From 'Steel Ships and Iron Men: The Story of the Colliers operated by Harveys of Hale': The great Dolcoath, near Camborne, the largest and deepest mine in Cornwall, the engines of which consumed large quantities of the coal that was shipped in to Hayle. Originally worked for copper, as this ran out the mine gradually converted to producing tin, becoming from the mid 1850s one of the most successful in the country. At the same stage, in the 1860s, ten steam engines were at work here and the mine employed some 1,266 people.

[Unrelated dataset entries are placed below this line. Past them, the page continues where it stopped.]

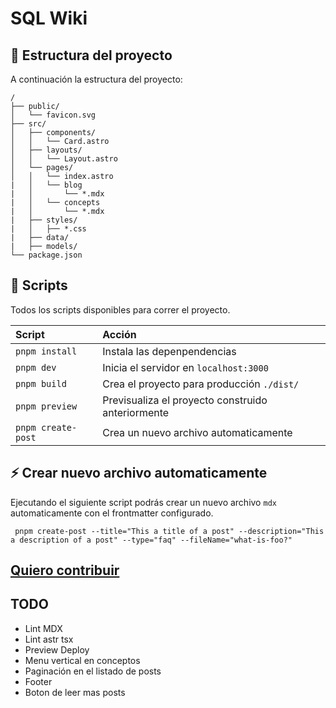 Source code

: # SQL Wiki

## 🚀 Estructura del proyecto

A continuación la estructura del proyecto:

```
/
├── public/
│   └── favicon.svg
├── src/
│   ├── components/
│   │   └── Card.astro
│   ├── layouts/
│   │   └── Layout.astro
│   └── pages/
│   │   └── index.astro
|   │   └── blog
|   │       └── *.mdx
|   │   └── concepts
|   │       └── *.mdx
|   ├── styles/
|   │   ├── *.css
|   ├── data/
|   ├── models/
└── package.json
```

## 🧞 Scripts

Todos los scripts disponibles para correr el proyecto.

| Script             | Acción                                           |
| :------------------| :----------------------------------------------- |
| `pnpm install`     | Instala las depenpendencias                      |
| `pnpm dev`         | Inicia el servidor en `localhost:3000`           |
| `pnpm build`       | Crea el proyecto para producción `./dist/`       |
| `pnpm preview`     | Previsualiza el proyecto construido anteriormente|
| `pnpm create-post` | Crea un nuevo archivo automaticamente            |


## ⚡️ Crear nuevo archivo automaticamente

Ejecutando el siguiente script podrás crear un nuevo archivo `mdx` automaticamente con el frontmatter configurado.

```
 pnpm create-post --title="This a title of a post" --description="This a description of a post" --type="faq" --fileName="what-is-foo?"
```

## [Quiero contribuir](CONTRIBUTING.MD)

## TODO
 * Lint MDX
 * Lint astr tsx
 * Preview Deploy
 * Menu vertical en conceptos
 * Paginación en el listado de posts
 * Footer
 * Boton de leer mas posts

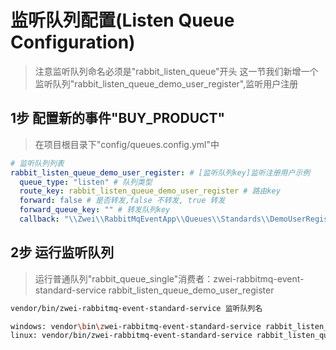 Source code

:监听队列配置(Listen Queue Configuration)
=========================
> 注意监听队列命名必须是"rabbit_listen_queue"开头
> 这一节我们新增一个监听队列"rabbit_listen_queue_demo_user_register",监听用户注册


1步 配置新的事件"BUY_PRODUCT"
-------------------------
> 在项目根目录下"config/queues.config.yml"中
```yml
# 监听队列列表
rabbit_listen_queue_demo_user_register: # [监听队列key]监听注册用户示例
  queue_type: "listen" # 队列类型
  route_key: rabbit_listen_queue_demo_user_register # 路由key
  forward: false # 是否转发,false 不转发, true 转发
  forward_queue_key: "" # 转发队列key
  callback: "\\Zwei\\RabbitMqEventApp\\Queues\\Standards\\DemoUserRegister::register" # 回调
```


2步 运行监听队列
-------------------------
> 运行普通队列"rabbit_queue_single"消费者：zwei-rabbitmq-event-standard-service rabbit_listen_queue_demo_user_register

```sh
vendor/bin/zwei-rabbitmq-event-standard-service 监听队列名

windows: vendor\bin\zwei-rabbitmq-event-standard-service rabbit_listen_queue_demo_user_register
linux: vendor/bin/zwei-rabbitmq-event-standard-service rabbit_listen_queue_demo_user_register
```
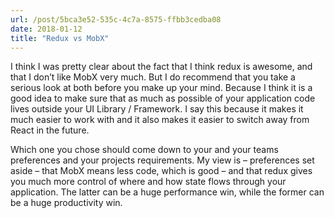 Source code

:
 ```yaml
---
url: /post/5bca3e52-535c-4c7a-8575-ffbb3cedba08
date: 2018-01-12
title: "Redux vs MobX"
---
```


I think I was pretty clear about the fact that I think redux is awesome, and that I don&#8217;t like MobX very much. But I do recommend that you take a serious look at both before you make up your mind. Because I think it is a good idea to make sure that as much as possible of your application code lives outside your UI Library / Framework. I say this because it makes it much easier to work with and it also makes it easier to switch away from React in the future.



Which one you chose should come down to your and your teams preferences and your projects requirements. My view is – preferences set aside – that MobX means less code, which is good – and that redux gives you much more control of where and how state flows through your application. The latter can be a huge performance win, while the former can be a huge productivity win. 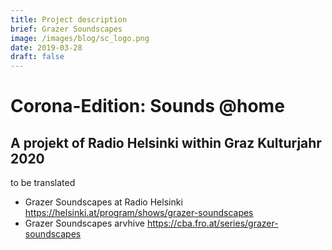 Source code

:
 ```yaml
---
title: Project description
brief: Grazer Soundscapes
image: /images/blog/sc_logo.png
date: 2019-03-28
draft: false
---
```


# Corona-Edition: Sounds @home
## A projekt of Radio Helsinki within Graz Kulturjahr 2020

to be translated

* Grazer Soundscapes at Radio Helsinki https://helsinki.at/program/shows/grazer-soundscapes
* Grazer Soundscapes arvhive https://cba.fro.at/series/grazer-soundscapes
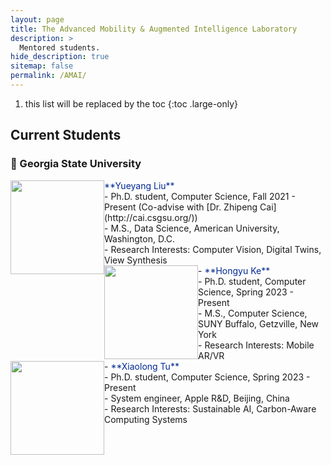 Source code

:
 ```yaml
---
layout: page
title: The Advanced Mobility & Augmented Intelligence Laboratory
description: >
  Mentored students.
hide_description: true
sitemap: false
permalink: /AMAI/
---
```

1. this list will be replaced by the toc
{:toc .large-only}

## Current Students 

### 📍 Georgia State University




<img style="float: left;" width="150" src="img/Yueyang.jpeg">
<span style="color:#002993" font size= "6">**Yueyang Liu**</span> <br>
- Ph.D. student, Computer Science, Fall 2021 - Present (Co-advise with [Dr. Zhipeng Cai](http://cai.csgsu.org/)) <br>
- M.S., Data Science, American University, Washington, D.C. <br>
- Research Interests: Computer Vision, Digital Twins, View Synthesis <br>

<img style="float: left;" width="150" src="img/Hongyu.jpeg">
- <span style="color:#002993">**Hongyu Ke**</span> <br> 
- Ph.D. student, Computer Science, Spring 2023 - Present <br>
- M.S., Computer Science, SUNY Buffalo, Getzville, New York <br>
- Research Interests: Mobile AR/VR <br>

<img style="float: left;" width="150" src="img/Xiaolong.jpeg">  
- <span style="color:#002993">**Xiaolong Tu**</span> <br> 
- Ph.D. student, Computer Science, Spring 2023 - Present <br>
- System engineer, Apple R&D, Beijing, China <br>
- Research Interests: Sustainable AI, Carbon-Aware Computing Systems <br>



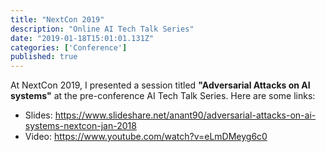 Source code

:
 ```yaml
---
title: "NextCon 2019"
description: "Online AI Tech Talk Series"
date: "2019-01-18T15:01:01.131Z"
categories: ['Conference']
published: true
---
```


At NextCon 2019, I presented a session titled **"Adversarial Attacks on AI systems"** at the pre-conference AI Tech Talk Series. Here are some links:

- Slides: https://www.slideshare.net/anant90/adversarial-attacks-on-ai-systems-nextcon-jan-2018
- Video: https://www.youtube.com/watch?v=eLmDMeyg6c0
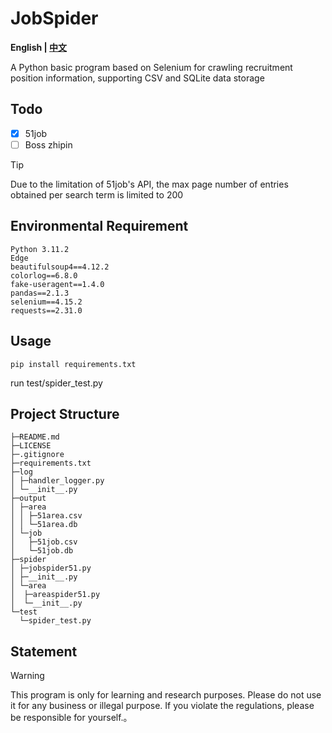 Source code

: # JobSpider
 **English | [中文](https://github.com/isixe/JobSpider/blob/main/README-cn.md)**

A Python basic program based on Selenium for crawling recruitment position information, supporting CSV and SQLite data storage

## Todo
- [x] 51job
- [ ] Boss zhipin

> [!TIP]
> Due to the limitation of 51job's API, the max page number of entries obtained per search term is limited to 200

## Environmental Requirement

```
Python 3.11.2
Edge
beautifulsoup4==4.12.2
colorlog==6.8.0
fake-useragent==1.4.0
pandas==2.1.3
selenium==4.15.2
requests==2.31.0
```

## Usage

```
pip install requirements.txt
```

run test/spider_test.py

## Project Structure

```
├─README.md 
├─LICENSE 
├─.gitignore 
├─requirements.txt 
├─log 
│ ├─handler_logger.py 
│ └─__init__.py 
├─output 
│ ├─area 
│ │ ├─51area.csv 
│ │ └─51area.db  
│ └─job 
│   ├─51job.csv 
│   └─51job.db   
├─spider 
│ ├─jobspider51.py 
│ ├─__init__.py 
│ └─area 
│  ├─areaspider51.py
│  └─__init__.py 
└─test 
  └─spider_test.py 
```

## Statement
> [!WARNING]
> This program is only for learning and research purposes. Please do not use it for any business or illegal purpose. If you violate the regulations, please be responsible for yourself.。
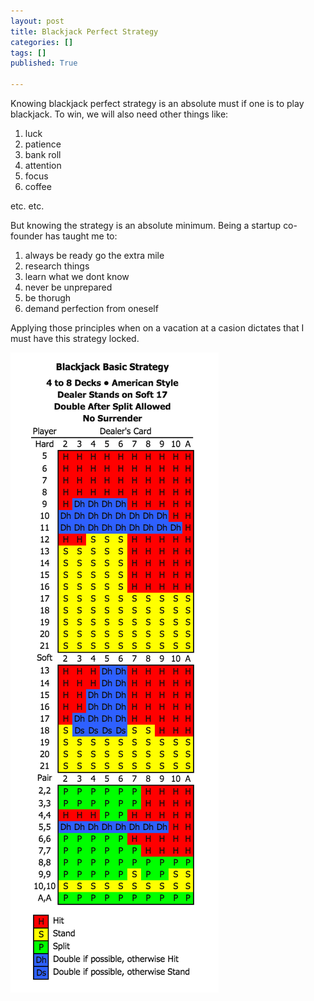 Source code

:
 ```yaml
---
layout: post
title: Blackjack Perfect Strategy
categories: []
tags: []
published: True

---
```


Knowing blackjack perfect strategy is an absolute must if one is to play blackjack. To win, we will also need other things like:

1. luck
2. patience
3. bank roll
4. attention
5. focus
6. coffee

etc. etc.

But knowing the strategy is an absolute minimum. Being a startup co-founder has taught me to:

1. always be ready go the extra mile
2. research things
3. learn what we dont know
4. never be unprepared
5. be thorugh
6. demand perfection from oneself

Applying those principles when on a vacation at a casion dictates that I must have this strategy locked.

![Blackjack Perfect Strategy](/assets/blackjack_strategy_card.png)

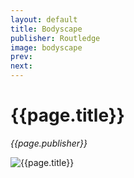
 ```yaml
---
layout: default
title: Bodyscape
publisher: Routledge
image: bodyscape
prev: 
next:
---
```


# {{page.title}}<br />
*{{page.publisher}}*

![{{page.title}}]({{page.image}}.webp "{{page.title}}") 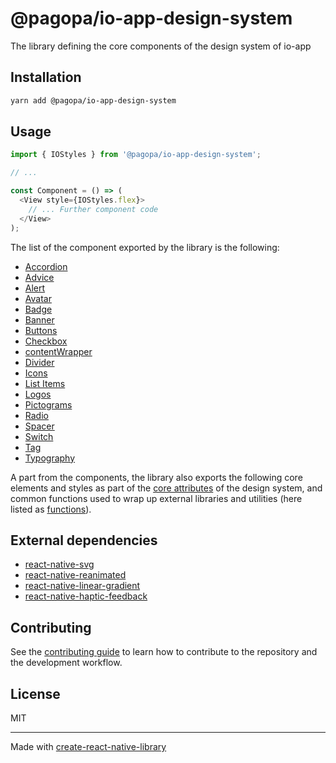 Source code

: # @pagopa/io-app-design-system

The library defining the core components of the design system of io-app

## Installation

```sh
yarn add @pagopa/io-app-design-system
```

## Usage

```js
import { IOStyles } from '@pagopa/io-app-design-system';

// ...

const Component = () => (
  <View style={IOStyles.flex}>
    // ... Further component code
  </View>
);
```

The list of the component exported by the library is the following:

* [Accordion](./src/components/accordion/)
* [Advice](./src/components/advice/)
* [Alert](./src/components/alert/)
* [Avatar](./src/components/avatar/)
* [Badge](./src/components/badge/)
* [Banner](./src/components/banner/)
* [Buttons](./src/components/buttons/) 
* [Checkbox](./src/components/checkbox/)
* [contentWrapper](./src/components/contentWrapper/)
* [Divider](./src/components/divider/)
* [Icons](./src/components/icons/)
* [List Items](./src/components/listitems/)
* [Logos](./src/components/logos/)
* [Pictograms](./src/components/pictograms/)
* [Radio](./src/components/radio/)
* [Spacer](./src/components/spacer/)
* [Switch](./src/components/switch/)
* [Tag](./src/components/tag/)
* [Typography](./src/components/typography/)

A part from the components, the library also exports the following core elements and styles as part of the [core attributes](./src/core/) of the design system, and common functions used to wrap up external libraries and utilities (here listed as [functions](./src/functions/)).

## External dependencies
* [react-native-svg](https://github.com/software-mansion/react-native-svg)
* [react-native-reanimated](https://github.com/software-mansion/react-native-reanimated)
* [react-native-linear-gradient](https://github.com/react-native-linear-gradient/react-native-linear-gradient)
* [react-native-haptic-feedback](https://github.com/mkuczera/react-native-haptic-feedback)

## Contributing

See the [contributing guide](CONTRIBUTING.md) to learn how to contribute to the repository and the development workflow.

## License

MIT

---

Made with [create-react-native-library](https://github.com/callstack/react-native-builder-bob)
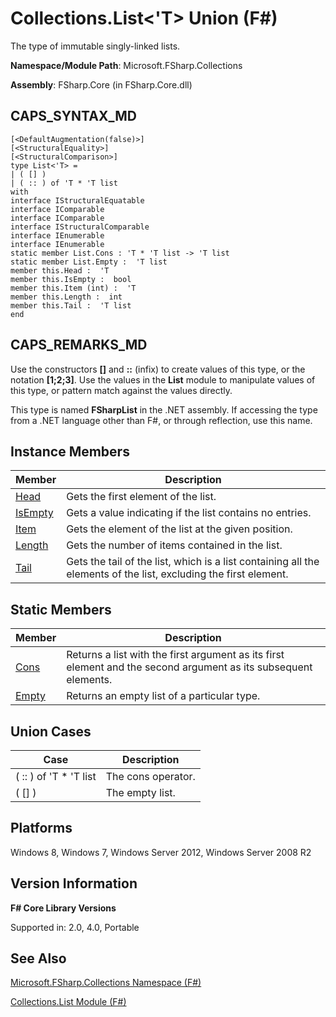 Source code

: # Collections.List<'T> Union (F#)

The type of immutable singly-linked lists.

**Namespace/Module Path**: Microsoft.FSharp.Collections

**Assembly**: FSharp.Core (in FSharp.Core.dll)


## CAPS_SYNTAX_MD

```
[<DefaultAugmentation(false)>]
[<StructuralEquality>]
[<StructuralComparison>]
type List<'T> =
| ( [] )
| ( :: ) of 'T * 'T list
with
interface IStructuralEquatable
interface IComparable
interface IComparable
interface IStructuralComparable
interface IEnumerable
interface IEnumerable
static member List.Cons : 'T * 'T list -> 'T list
static member List.Empty :  'T list
member this.Head :  'T
member this.IsEmpty :  bool
member this.Item (int) :  'T
member this.Length :  int
member this.Tail :  'T list
end
```

## CAPS_REMARKS_MD
Use the constructors **[]** and **::** (infix) to create values of this type, or the notation **[1;2;3]**. Use the values in the **List** module to manipulate values of this type, or pattern match against the values directly.

This type is named **FSharpList** in the .NET assembly. If accessing the type from a .NET language other than F#, or through reflection, use this name.


## Instance Members


|Member|Description|
|------|-----------|
|[Head](http://msdn.microsoft.com/en-us/library/5f9414fd-6bdb-470a-8b72-40016db30740)|Gets the first element of the list.|
|[IsEmpty](http://msdn.microsoft.com/en-us/library/3ba087b2-2fc2-406d-b10a-cff6a19322da)|Gets a value indicating if the list contains no entries.|
|[Item](http://msdn.microsoft.com/en-us/library/bdb2553a-0e54-4ff8-baed-ab1aac8f5dae)|Gets the element of the list at the given position.|
|[Length](http://msdn.microsoft.com/en-us/library/25f715c8-9daa-4c4d-a6c7-26772f9dab4d)|Gets the number of items contained in the list.|
|[Tail](http://msdn.microsoft.com/en-us/library/2a6f8eb9-dc32-41aa-8b62-2baffaface91)|Gets the tail of the list, which is a list containing all the elements of the list, excluding the first element.|

## Static Members


|Member|Description|
|------|-----------|
|[Cons](http://msdn.microsoft.com/en-us/library/73ae40fd-3f79-4437-b2c5-5b1570e73713)|Returns a list with the first argument as its first element and the second argument as its subsequent elements.|
|[Empty](http://msdn.microsoft.com/en-us/library/44406ecb-1918-4d32-b32a-ca1f69840386)|Returns an empty list of a particular type.|

## Union Cases


|Case|Description|
|----|-----------|
|( :: ) of 'T &#42; 'T list|The cons operator.|
|( [] )|The empty list.|

## Platforms
Windows 8, Windows 7, Windows Server 2012, Windows Server 2008 R2


## Version Information
**F# Core Library Versions**

Supported in: 2.0, 4.0, Portable




## See Also
[Microsoft.FSharp.Collections Namespace &#40;F&#35;&#41;](Microsoft.FSharp.Collections+Namespace+%28F%23%29.md)

[Collections.List Module &#40;F&#35;&#41;](Collections.List+Module+%28F%23%29.md)

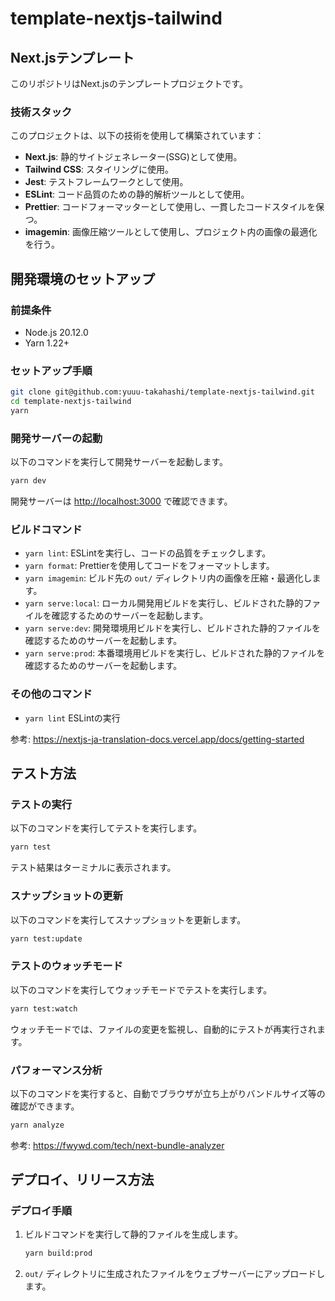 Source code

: # template-nextjs-tailwind

## Next.jsテンプレート

このリポジトリはNext.jsのテンプレートプロジェクトです。

### 技術スタック

このプロジェクトは、以下の技術を使用して構築されています：

- **Next.js**: 静的サイトジェネレーター(SSG)として使用。
- **Tailwind CSS**: スタイリングに使用。
- **Jest**: テストフレームワークとして使用。
- **ESLint**: コード品質のための静的解析ツールとして使用。
- **Prettier**: コードフォーマッターとして使用し、一貫したコードスタイルを保つ。
- **imagemin**: 画像圧縮ツールとして使用し、プロジェクト内の画像の最適化を行う。

## 開発環境のセットアップ

### 前提条件

- Node.js 20.12.0
- Yarn 1.22+

### セットアップ手順

```bash
git clone git@github.com:yuuu-takahashi/template-nextjs-tailwind.git
cd template-nextjs-tailwind
yarn
```

### 開発サーバーの起動

以下のコマンドを実行して開発サーバーを起動します。

```bash
yarn dev
```

開発サーバーは <http://localhost:3000> で確認できます。

### ビルドコマンド

- `yarn lint`: ESLintを実行し、コードの品質をチェックします。
- `yarn format`: Prettierを使用してコードをフォーマットします。
- `yarn imagemin`: ビルド先の `out/` ディレクトリ内の画像を圧縮・最適化します。
- `yarn serve:local`: ローカル開発用ビルドを実行し、ビルドされた静的ファイルを確認するためのサーバーを起動します。
- `yarn serve:dev`: 開発環境用ビルドを実行し、ビルドされた静的ファイルを確認するためのサーバーを起動します。
- `yarn serve:prod`: 本番環境用ビルドを実行し、ビルドされた静的ファイルを確認するためのサーバーを起動します。

### その他のコマンド

- `yarn lint` ESLintの実行

参考: <https://nextjs-ja-translation-docs.vercel.app/docs/getting-started>

## テスト方法

### テストの実行

以下のコマンドを実行してテストを実行します。

```bash
yarn test
```

テスト結果はターミナルに表示されます。

### スナップショットの更新

以下のコマンドを実行してスナップショットを更新します。

```bash
yarn test:update
```

### テストのウォッチモード

以下のコマンドを実行してウォッチモードでテストを実行します。

```bash
yarn test:watch
```

ウォッチモードでは、ファイルの変更を監視し、自動的にテストが再実行されます。

### パフォーマンス分析

以下のコマンドを実行すると、自動でブラウザが立ち上がりバンドルサイズ等の確認ができます。

```bash
yarn analyze
```

参考: <https://fwywd.com/tech/next-bundle-analyzer>

## デプロイ、リリース方法

### デプロイ手順

1. ビルドコマンドを実行して静的ファイルを生成します。

   ```bash
   yarn build:prod
   ```

2. `out/` ディレクトリに生成されたファイルをウェブサーバーにアップロードします。
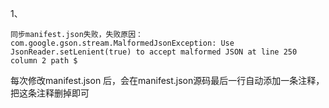 1、
```
同步manifest.json失败，失败原因：com.google.gson.stream.MalformedJsonException: Use JsonReader.setLenient(true) to accept malformed JSON at line 250 column 2 path $
```

每次修改manifest.json 后，会在manifest.json源码最后一行自动添加一条注释，把这条注释删掉即可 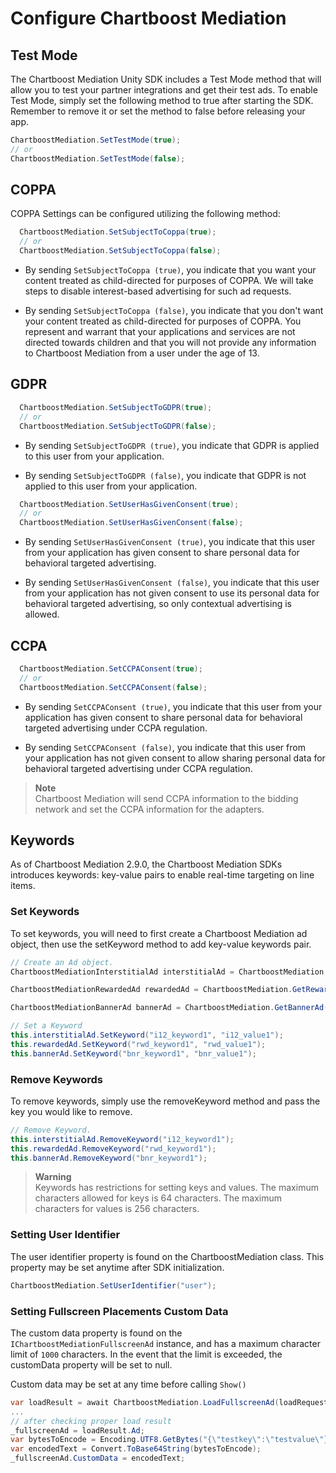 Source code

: # Configure Chartboost Mediation

## Test Mode
The Chartboost Mediation Unity SDK includes a Test Mode method that will allow you to test your partner integrations and get their test ads. To enable Test Mode, simply set the following method to true after starting the SDK. Remember to remove it or set the method to false before releasing your app.

```csharp
ChartboostMediation.SetTestMode(true);
// or
ChartboostMediation.SetTestMode(false);
```

## COPPA
COPPA Settings can be configured utilizing the following method:

```csharp
  ChartboostMediation.SetSubjectToCoppa(true);
  // or
  ChartboostMediation.SetSubjectToCoppa(false);
```

* By sending `SetSubjectToCoppa (true)`, you indicate that you want your content treated as child-directed for purposes of COPPA. We will take steps to disable interest-based advertising for such ad requests.

* By sending `SetSubjectToCoppa (false)`, you indicate that you don't want your content treated as child-directed for purposes of COPPA. You represent and warrant that your applications and services are not directed towards children and that you will not provide any information to Chartboost Mediation from a user under the age of 13.

## GDPR
```csharp
  ChartboostMediation.SetSubjectToGDPR(true);
  // or
  ChartboostMediation.SetSubjectToGDPR(false);
```

* By sending `SetSubjectToGDPR (true)`, you indicate that GDPR is applied to this user from your application.

* By sending `SetSubjectToGDPR (false)`, you indicate that GDPR is not applied to this user from your application.

```csharp
  ChartboostMediation.SetUserHasGivenConsent(true);
  // or
  ChartboostMediation.SetUserHasGivenConsent(false);
```

* By sending `SetUserHasGivenConsent (true)`, you indicate that this user from your application has given consent to share personal data for behavioral targeted advertising.

* By sending `SetUserHasGivenConsent (false)`, you indicate that this user from your application has not given consent to use its personal data for behavioral targeted advertising, so only contextual advertising is allowed.

## CCPA
```csharp
  ChartboostMediation.SetCCPAConsent(true);
  // or
  ChartboostMediation.SetCCPAConsent(false);
```

* By sending `SetCCPAConsent (true)`, you indicate that this user from your application has given consent to share personal data for behavioral targeted advertising under CCPA regulation.

* By sending `SetCCPAConsent (false)`, you indicate that this user from your application has not given consent to allow sharing personal data for behavioral targeted advertising under CCPA regulation.

> **Note** \
> Chartboost Mediation will send CCPA information to the bidding network and set the CCPA information for the adapters.

## Keywords
As of Chartboost Mediation 2.9.0, the Chartboost Mediation SDKs introduces keywords: key-value pairs to enable real-time targeting on line items.

### Set Keywords
To set keywords, you will need to first create a Chartboost Mediation ad object, then use the setKeyword method to add key-value keywords pair.

```csharp
// Create an Ad object.
ChartboostMediationInterstitialAd interstitialAd = ChartboostMediation.GetInterstitialAd(PLACEMENT_INTERSTITIAL);

ChartboostMediationRewardedAd rewardedAd = ChartboostMediation.GetRewardedAd(PLACEMENT_REWARDED);

ChartboostMediationBannerAd bannerAd = ChartboostMediation.GetBannerAd(PLACEMENT_BANNER, BANNER_SIZE);

// Set a Keyword
this.interstitialAd.SetKeyword("i12_keyword1", "i12_value1");
this.rewardedAd.SetKeyword("rwd_keyword1", "rwd_value1");
this.bannerAd.SetKeyword("bnr_keyword1", "bnr_value1");
```

### Remove Keywords
To remove keywords, simply use the removeKeyword method and pass the key you would like to remove.

```csharp
// Remove Keyword.
this.interstitialAd.RemoveKeyword("i12_keyword1");
this.rewardedAd.RemoveKeyword("rwd_keyword1");
this.bannerAd.RemoveKeyword("bnr_keyword1");
```

> **Warning** \
> Keywords has restrictions for setting keys and values. The maximum characters allowed for keys is 64 characters. The maximum characters for values is 256 characters.

### Setting User Identifier

The user identifier property is found on the ChartboostMediation class. This property may be set anytime after SDK initialization.

```csharp
ChartboostMediation.SetUserIdentifier("user");
```

### Setting Fullscreen Placements Custom Data

The custom data property is found on the `IChartboostMediationFullscreenAd` instance, and has a maximum character limit of `1000` characters. In the event that the limit is exceeded, the customData property will be set to null.

Custom data may be set at any time before calling `Show()`

```csharp
var loadResult = await ChartboostMediation.LoadFullscreenAd(loadRequest);
...
// after checking proper load result
_fullscreenAd = loadResult.Ad;
var bytesToEncode = Encoding.UTF8.GetBytes("{\"testkey\":\"testvalue\"}");
var encodedText = Convert.ToBase64String(bytesToEncode);
_fullscreenAd.CustomData = encodedText;
```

This pre WW1 view shows a scene of seeming prosperity but, within a few short years of the picture being taken, the slump in tin prices forced Dolcoath's closure 1920. Pope/Parkhouse Archivecover illustration

From 'Cromhall Lime Kilns, Gloucestershire': The pair at Cromhall were fairly typical 19th century draw kilns. Alternate layers of limestone and coal, in ratio of between 3 and 5 parts to 1, were tipped in from the top, the burnt lime settling out to be drawn off at the bottom. Two side-tipping wagons can be seen, top right, suggesting there was a short tramway from the quarry to the kilns. As the lime was drawn further material could be tipped in the top allowing continuous production, kilns often being kept burning for months on end as necessary. The wooden lean-to at the far end was the bagging shed, where the lime was bagged up before being carted away. Behind that, the shed built into the bank looks fairly secure, so was probably used to store tools and supplies. There appear to have been at least three men employed here, one at the top and two drawing off the lime. The chap in the dark coat is probably the carter whose wagon and pair are waiting at the loading bank this may have been George Brittin, who was haulier to the Earl of Ducie.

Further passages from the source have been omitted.